BrainSurgery: 모델 편집 및 업사이클링을 위한 재현 가능하고 신뢰할 수 있는 선언적 가중치 조작

초록

딥러닝 모델이 확장됨에 따라, 대규모 체크포인트의 관리, 검사 및 수정이 점점 더 어려워지고 있다. 연구자들은 종종 계층 재구성, 정밀도 변환, 저순위 분해, 아키텍처 디버깅을 위해 모델 가중치를 변경해야 하지만, 이러한 작업 흐름은 취약한 임시방편적인 Python 스크립트에 의존하는 경우가 많다. 본 연구에서는 신경망 체크포인트에 대한 강력하고 재현 가능한 '텐서 수술' 도구인 BrainSurgery를 소개하고, 모델 업사이클링부터 LoRA 추출에 이르는 네 가지 예시와 세 가지 사례 연구를 포함한 시스템 시연을 제공한다. BrainSurgery는 저장소 형식과 메모리 관리를 추상화함으로써 선언적 YAML 계획을 통해 복잡한 변환을 실행한다. 표현력 있는 정규 표현식과 구조적 타겟팅을 통해 구조적 수정, 수학적 변환 및 텐서 재구성을 지원하며, 내장 검증을 통해 텐서 형태, 데이터 유형, 값을 검증하여 무시되기 쉬운 오류를 방지한다. BrainSurgery는 재현 가능하고 검증된 연산을 통해 향후 연구를 위한 강력한 기반을 제공할 것으로 기대한다.

English

As deep learning models scale, managing, inspecting, and modifying large checkpoints has become increasingly challenging. Researchers often need to alter model weights for layer restructuring, precision casting, low-rank factorization, and architectural debugging, yet these workflows often rely on fragile ad-hoc Python scripts. Here, we introduce BrainSurgery, a tool for robust and reproducible "tensor surgery" on neural network checkpoints, and provide a system demonstration covering four examples and three case studies from model upcycling to LoRA extraction.
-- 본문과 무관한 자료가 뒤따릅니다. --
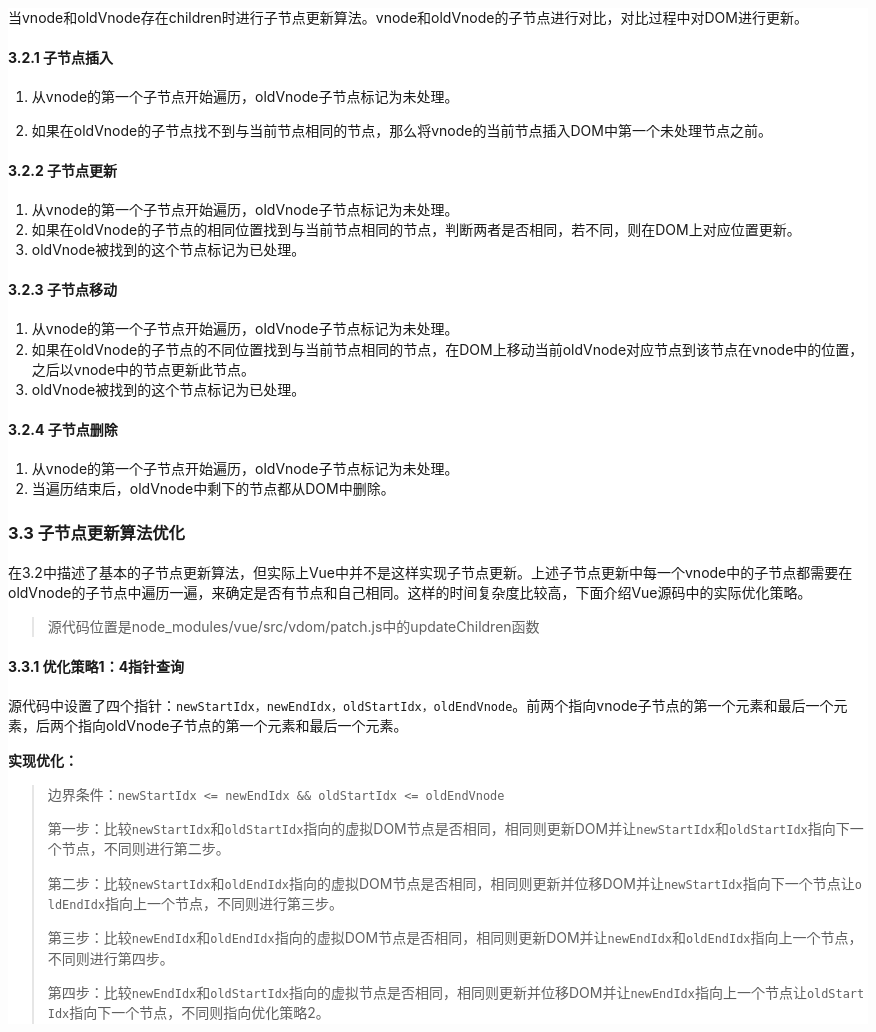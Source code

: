 当vnode和oldVnode存在children时进行子节点更新算法。vnode和oldVnode的子节点进行对比，对比过程中对DOM进行更新。

#### 3.2.1 子节点插入

1. 从vnode的第一个子节点开始遍历，oldVnode子节点标记为未处理。

2. 如果在oldVnode的子节点找不到与当前节点相同的节点，那么将vnode的当前节点插入DOM中第一个未处理节点之前。

#### 3.2.2 子节点更新

1. 从vnode的第一个子节点开始遍历，oldVnode子节点标记为未处理。
2. 如果在oldVnode的子节点的相同位置找到与当前节点相同的节点，判断两者是否相同，若不同，则在DOM上对应位置更新。
3. oldVnode被找到的这个节点标记为已处理。

#### 3.2.3 子节点移动

1. 从vnode的第一个子节点开始遍历，oldVnode子节点标记为未处理。
2. 如果在oldVnode的子节点的不同位置找到与当前节点相同的节点，在DOM上移动当前oldVnode对应节点到该节点在vnode中的位置，之后以vnode中的节点更新此节点。
3. oldVnode被找到的这个节点标记为已处理。

#### 3.2.4 子节点删除

1. 从vnode的第一个子节点开始遍历，oldVnode子节点标记为未处理。
2. 当遍历结束后，oldVnode中剩下的节点都从DOM中删除。



### 3.3 子节点更新算法优化

在3.2中描述了基本的子节点更新算法，但实际上Vue中并不是这样实现子节点更新。上述子节点更新中每一个vnode中的子节点都需要在oldVnode的子节点中遍历一遍，来确定是否有节点和自己相同。这样的时间复杂度比较高，下面介绍Vue源码中的实际优化策略。

> 源代码位置是node_modules/vue/src/vdom/patch.js中的updateChildren函数



#### 3.3.1 优化策略1：4指针查询

源代码中设置了四个指针：```newStartIdx，newEndIdx，oldStartIdx，oldEndVnode```。前两个指向vnode子节点的第一个元素和最后一个元素，后两个指向oldVnode子节点的第一个元素和最后一个元素。

**实现优化：**

> 边界条件：```newStartIdx <= newEndIdx && oldStartIdx <= oldEndVnode```
>
> 
>
> 第一步：比较```newStartIdx```和```oldStartIdx```指向的虚拟DOM节点是否相同，相同则更新DOM并让```newStartIdx```和```oldStartIdx```指向下一个节点，不同则进行第二步。
>
> 
>
> 第二步：比较```newStartIdx```和```oldEndIdx```指向的虚拟DOM节点是否相同，相同则更新并位移DOM并让```newStartIdx```指向下一个节点让```oldEndIdx```指向上一个节点，不同则进行第三步。
>
> 
>
> 第三步：比较```newEndIdx```和```oldEndIdx```指向的虚拟DOM节点是否相同，相同则更新DOM并让```newEndIdx```和```oldEndIdx```指向上一个节点，不同则进行第四步。
>
> 
>
> 第四步：比较```newEndIdx```和```oldStartIdx```指向的虚拟节点是否相同，相同则更新并位移DOM并让```newEndIdx```指向上一个节点让```oldStartIdx```指向下一个节点，不同则指向优化策略2。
By abstracting storage formats and memory management, BrainSurgery executes complex transformations through declarative YAML plans. It supports structural modifications, mathematical transformations, and tensor reshaping through expressive regex and structural targeting, while built-in assertions validate tensor shapes, data types, and values to prevent silent errors. We envision that BrainSurgery will provide a strong foundation for future research through its reproducible and validated operations.